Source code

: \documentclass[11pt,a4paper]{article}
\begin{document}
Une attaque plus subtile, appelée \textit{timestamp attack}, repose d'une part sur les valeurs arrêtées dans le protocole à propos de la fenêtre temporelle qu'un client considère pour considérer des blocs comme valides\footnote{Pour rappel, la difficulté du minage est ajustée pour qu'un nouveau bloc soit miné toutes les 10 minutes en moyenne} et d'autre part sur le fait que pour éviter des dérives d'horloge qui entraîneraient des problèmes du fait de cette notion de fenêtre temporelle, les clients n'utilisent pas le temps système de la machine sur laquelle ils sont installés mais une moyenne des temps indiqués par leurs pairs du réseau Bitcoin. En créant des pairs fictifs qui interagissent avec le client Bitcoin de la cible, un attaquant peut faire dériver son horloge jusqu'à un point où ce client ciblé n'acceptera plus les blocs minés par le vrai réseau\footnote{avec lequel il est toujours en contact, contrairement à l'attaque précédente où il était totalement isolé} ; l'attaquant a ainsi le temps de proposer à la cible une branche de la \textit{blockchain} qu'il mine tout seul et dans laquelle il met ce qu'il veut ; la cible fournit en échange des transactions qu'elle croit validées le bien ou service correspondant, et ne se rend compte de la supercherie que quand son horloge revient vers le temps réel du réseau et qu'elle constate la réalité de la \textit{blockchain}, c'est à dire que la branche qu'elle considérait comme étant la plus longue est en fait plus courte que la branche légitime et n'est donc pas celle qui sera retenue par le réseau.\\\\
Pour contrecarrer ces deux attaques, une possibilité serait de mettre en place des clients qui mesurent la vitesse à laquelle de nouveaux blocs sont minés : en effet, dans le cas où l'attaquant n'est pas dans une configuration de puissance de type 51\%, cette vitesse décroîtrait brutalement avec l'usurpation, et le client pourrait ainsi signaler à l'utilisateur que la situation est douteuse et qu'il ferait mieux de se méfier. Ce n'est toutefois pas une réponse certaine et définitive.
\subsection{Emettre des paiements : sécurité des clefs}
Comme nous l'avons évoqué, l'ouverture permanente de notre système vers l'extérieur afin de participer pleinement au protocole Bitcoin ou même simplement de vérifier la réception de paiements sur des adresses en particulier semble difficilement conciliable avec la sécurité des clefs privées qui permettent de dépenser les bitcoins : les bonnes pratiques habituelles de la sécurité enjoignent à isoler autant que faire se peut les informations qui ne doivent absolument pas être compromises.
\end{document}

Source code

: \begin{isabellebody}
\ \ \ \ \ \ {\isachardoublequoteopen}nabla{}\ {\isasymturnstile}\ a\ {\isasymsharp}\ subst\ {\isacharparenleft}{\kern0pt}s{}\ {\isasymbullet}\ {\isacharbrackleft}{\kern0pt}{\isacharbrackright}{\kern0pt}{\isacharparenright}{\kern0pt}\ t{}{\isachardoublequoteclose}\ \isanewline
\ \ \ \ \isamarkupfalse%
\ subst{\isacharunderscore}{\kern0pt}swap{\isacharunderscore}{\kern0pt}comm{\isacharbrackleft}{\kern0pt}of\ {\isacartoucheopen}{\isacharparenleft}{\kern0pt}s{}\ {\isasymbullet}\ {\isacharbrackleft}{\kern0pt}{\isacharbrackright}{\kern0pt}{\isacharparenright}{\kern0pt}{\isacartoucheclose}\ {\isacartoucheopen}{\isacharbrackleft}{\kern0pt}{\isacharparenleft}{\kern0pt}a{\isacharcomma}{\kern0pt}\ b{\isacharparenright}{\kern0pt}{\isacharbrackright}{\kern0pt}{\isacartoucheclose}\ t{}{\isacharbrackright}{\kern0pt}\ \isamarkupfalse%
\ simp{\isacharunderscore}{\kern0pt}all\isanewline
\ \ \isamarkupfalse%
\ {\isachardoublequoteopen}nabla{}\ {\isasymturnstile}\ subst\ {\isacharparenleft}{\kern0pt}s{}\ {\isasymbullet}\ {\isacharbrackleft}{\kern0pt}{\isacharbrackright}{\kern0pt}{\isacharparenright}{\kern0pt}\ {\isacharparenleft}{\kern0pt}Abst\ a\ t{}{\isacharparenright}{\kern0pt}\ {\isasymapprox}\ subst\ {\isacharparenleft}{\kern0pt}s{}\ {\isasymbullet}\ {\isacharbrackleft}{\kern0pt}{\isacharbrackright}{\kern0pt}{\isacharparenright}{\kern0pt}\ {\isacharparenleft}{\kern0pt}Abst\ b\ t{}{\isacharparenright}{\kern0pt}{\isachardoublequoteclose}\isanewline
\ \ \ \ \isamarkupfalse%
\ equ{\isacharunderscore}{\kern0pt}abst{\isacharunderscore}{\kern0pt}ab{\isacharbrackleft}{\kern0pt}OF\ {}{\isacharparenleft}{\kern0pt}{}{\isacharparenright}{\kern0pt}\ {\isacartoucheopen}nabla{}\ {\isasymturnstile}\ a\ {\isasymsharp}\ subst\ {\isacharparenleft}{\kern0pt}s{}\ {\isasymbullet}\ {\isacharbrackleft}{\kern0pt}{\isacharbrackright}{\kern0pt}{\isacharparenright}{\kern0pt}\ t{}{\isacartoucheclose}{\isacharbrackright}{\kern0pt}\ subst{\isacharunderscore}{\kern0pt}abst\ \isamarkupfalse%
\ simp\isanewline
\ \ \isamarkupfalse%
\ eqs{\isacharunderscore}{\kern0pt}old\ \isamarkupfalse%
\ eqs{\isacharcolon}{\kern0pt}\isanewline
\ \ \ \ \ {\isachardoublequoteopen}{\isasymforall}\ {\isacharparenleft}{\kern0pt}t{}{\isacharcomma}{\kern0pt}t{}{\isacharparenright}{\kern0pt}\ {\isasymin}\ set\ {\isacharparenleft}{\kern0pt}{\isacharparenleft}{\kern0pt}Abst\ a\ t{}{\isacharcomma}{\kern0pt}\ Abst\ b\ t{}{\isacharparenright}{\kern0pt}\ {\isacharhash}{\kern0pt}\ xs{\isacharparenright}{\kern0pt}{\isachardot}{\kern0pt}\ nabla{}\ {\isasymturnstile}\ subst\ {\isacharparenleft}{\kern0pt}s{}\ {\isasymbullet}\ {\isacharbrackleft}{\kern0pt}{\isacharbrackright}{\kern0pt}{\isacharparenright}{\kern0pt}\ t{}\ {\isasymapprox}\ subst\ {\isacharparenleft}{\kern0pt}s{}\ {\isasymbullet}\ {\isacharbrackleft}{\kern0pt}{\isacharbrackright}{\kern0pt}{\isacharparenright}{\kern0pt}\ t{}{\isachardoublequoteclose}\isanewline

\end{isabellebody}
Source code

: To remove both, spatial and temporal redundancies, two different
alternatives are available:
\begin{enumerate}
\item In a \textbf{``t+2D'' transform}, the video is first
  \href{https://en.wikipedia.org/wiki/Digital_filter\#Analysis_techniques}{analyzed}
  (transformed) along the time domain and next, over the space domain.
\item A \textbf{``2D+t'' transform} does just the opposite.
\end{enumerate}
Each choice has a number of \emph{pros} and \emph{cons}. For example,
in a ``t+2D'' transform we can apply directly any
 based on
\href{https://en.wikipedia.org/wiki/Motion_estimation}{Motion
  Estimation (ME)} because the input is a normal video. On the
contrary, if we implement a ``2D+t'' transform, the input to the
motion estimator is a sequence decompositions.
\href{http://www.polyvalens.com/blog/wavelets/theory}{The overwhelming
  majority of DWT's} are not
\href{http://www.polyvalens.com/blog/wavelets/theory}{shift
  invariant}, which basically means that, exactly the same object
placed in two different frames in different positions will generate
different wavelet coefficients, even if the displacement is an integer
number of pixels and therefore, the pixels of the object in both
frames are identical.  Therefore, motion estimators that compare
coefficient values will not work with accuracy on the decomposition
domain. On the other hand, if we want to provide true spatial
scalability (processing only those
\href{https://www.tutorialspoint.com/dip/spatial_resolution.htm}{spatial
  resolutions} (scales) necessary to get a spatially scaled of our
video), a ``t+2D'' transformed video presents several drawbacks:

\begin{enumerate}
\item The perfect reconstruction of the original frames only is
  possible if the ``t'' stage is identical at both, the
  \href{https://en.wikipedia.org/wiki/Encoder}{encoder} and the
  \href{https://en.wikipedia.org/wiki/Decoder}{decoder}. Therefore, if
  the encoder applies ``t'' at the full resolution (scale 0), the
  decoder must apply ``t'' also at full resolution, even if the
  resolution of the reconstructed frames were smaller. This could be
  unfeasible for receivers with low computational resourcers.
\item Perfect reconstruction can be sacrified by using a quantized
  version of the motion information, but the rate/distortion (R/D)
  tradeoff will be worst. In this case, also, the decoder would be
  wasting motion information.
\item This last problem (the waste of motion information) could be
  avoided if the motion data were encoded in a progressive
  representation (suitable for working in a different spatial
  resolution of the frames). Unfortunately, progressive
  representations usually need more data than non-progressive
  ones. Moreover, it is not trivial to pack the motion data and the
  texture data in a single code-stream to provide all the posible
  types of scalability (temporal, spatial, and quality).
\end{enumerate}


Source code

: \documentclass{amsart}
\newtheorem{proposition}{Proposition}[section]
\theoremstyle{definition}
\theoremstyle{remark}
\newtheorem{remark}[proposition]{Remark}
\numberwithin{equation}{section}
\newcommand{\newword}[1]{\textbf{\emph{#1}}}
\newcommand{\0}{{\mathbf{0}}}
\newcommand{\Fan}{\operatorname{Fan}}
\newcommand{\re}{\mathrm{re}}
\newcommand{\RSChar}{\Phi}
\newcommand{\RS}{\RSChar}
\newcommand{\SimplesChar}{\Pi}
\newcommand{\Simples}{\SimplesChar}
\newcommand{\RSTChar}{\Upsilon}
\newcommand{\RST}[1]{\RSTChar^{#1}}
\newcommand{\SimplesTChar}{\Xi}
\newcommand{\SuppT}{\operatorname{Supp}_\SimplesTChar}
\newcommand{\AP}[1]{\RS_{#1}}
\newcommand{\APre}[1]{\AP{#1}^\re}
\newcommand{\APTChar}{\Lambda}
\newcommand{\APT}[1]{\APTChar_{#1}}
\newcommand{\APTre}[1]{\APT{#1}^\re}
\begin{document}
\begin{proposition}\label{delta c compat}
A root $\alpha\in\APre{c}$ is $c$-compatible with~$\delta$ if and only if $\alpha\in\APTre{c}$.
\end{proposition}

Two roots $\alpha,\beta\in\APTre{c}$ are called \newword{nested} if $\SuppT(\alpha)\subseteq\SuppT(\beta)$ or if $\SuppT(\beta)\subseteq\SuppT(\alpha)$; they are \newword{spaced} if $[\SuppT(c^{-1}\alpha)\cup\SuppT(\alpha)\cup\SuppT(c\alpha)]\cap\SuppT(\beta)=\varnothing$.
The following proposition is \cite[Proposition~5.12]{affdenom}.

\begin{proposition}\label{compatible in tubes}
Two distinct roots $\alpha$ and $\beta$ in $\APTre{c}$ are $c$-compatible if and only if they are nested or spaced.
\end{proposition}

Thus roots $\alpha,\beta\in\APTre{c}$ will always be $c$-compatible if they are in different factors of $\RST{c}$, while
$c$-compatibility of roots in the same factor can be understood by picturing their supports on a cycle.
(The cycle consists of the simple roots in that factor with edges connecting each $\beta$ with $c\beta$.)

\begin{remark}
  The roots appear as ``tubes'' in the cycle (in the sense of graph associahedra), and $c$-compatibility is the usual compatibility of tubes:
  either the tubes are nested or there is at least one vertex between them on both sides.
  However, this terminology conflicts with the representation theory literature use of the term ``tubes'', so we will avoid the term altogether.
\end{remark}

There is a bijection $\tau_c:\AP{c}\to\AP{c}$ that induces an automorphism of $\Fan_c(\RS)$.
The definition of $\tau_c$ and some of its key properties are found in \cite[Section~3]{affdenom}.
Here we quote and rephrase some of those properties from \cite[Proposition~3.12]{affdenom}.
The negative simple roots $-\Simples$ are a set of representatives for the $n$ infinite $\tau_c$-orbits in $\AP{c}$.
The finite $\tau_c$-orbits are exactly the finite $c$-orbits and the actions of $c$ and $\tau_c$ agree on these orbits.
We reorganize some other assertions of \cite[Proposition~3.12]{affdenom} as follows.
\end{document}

○ ○ ○ ○

§ **Exercise details**
Give the number of lines above that contain "decoder", and nothing more.

§ **Answer space**
3